_EXERCISE REQUIREMENTS:_ Extract each line of the data and write it out again exactly.

======== DATA EXCERPTS ========

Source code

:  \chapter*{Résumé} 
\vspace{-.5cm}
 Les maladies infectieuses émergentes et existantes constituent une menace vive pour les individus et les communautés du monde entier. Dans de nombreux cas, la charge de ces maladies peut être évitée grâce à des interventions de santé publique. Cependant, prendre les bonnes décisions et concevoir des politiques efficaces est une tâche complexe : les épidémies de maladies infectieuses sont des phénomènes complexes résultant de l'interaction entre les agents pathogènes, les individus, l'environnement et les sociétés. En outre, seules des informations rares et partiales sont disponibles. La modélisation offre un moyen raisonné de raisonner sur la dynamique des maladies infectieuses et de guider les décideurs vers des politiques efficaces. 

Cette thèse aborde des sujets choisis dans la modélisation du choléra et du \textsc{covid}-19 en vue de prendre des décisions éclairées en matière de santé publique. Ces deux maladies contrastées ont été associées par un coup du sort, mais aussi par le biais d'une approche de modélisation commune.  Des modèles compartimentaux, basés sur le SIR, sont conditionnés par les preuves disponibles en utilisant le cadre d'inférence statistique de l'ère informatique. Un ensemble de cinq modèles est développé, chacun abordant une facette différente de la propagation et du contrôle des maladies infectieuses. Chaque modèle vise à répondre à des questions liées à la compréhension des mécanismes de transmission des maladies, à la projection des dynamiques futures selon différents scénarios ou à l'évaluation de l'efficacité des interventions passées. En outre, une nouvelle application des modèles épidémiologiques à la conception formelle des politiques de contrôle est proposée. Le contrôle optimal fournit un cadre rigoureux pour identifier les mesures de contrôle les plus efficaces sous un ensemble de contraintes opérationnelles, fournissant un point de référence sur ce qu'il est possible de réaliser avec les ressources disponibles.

========

_SOLUTION TO THIS EXERCISE:_
Source code

:  \chapter*{Résumé} 
\vspace{-.5cm}
 Les maladies infectieuses émergentes et existantes constituent une menace vive pour les individus et les communautés du monde entier. Dans de nombreux cas, la charge de ces maladies peut être évitée grâce à des interventions de santé publique. Cependant, prendre les bonnes décisions et concevoir des politiques efficaces est une tâche complexe : les épidémies de maladies infectieuses sont des phénomènes complexes résultant de l'interaction entre les agents pathogènes, les individus, l'environnement et les sociétés. En outre, seules des informations rares et partiales sont disponibles. La modélisation offre un moyen raisonné de raisonner sur la dynamique des maladies infectieuses et de guider les décideurs vers des politiques efficaces. 

Cette thèse aborde des sujets choisis dans la modélisation du choléra et du \textsc{covid}-19 en vue de prendre des décisions éclairées en matière de santé publique. Ces deux maladies contrastées ont été associées par un coup du sort, mais aussi par le biais d'une approche de modélisation commune.  Des modèles compartimentaux, basés sur le SIR, sont conditionnés par les preuves disponibles en utilisant le cadre d'inférence statistique de l'ère informatique. Un ensemble de cinq modèles est développé, chacun abordant une facette différente de la propagation et du contrôle des maladies infectieuses. Chaque modèle vise à répondre à des questions liées à la compréhension des mécanismes de transmission des maladies, à la projection des dynamiques futures selon différents scénarios ou à l'évaluation de l'efficacité des interventions passées. En outre, une nouvelle application des modèles épidémiologiques à la conception formelle des politiques de contrôle est proposée. Le contrôle optimal fournit un cadre rigoureux pour identifier les mesures de contrôle les plus efficaces sous un ensemble de contraintes opérationnelles, fournissant un point de référence sur ce qu'il est possible de réaliser avec les ressources disponibles.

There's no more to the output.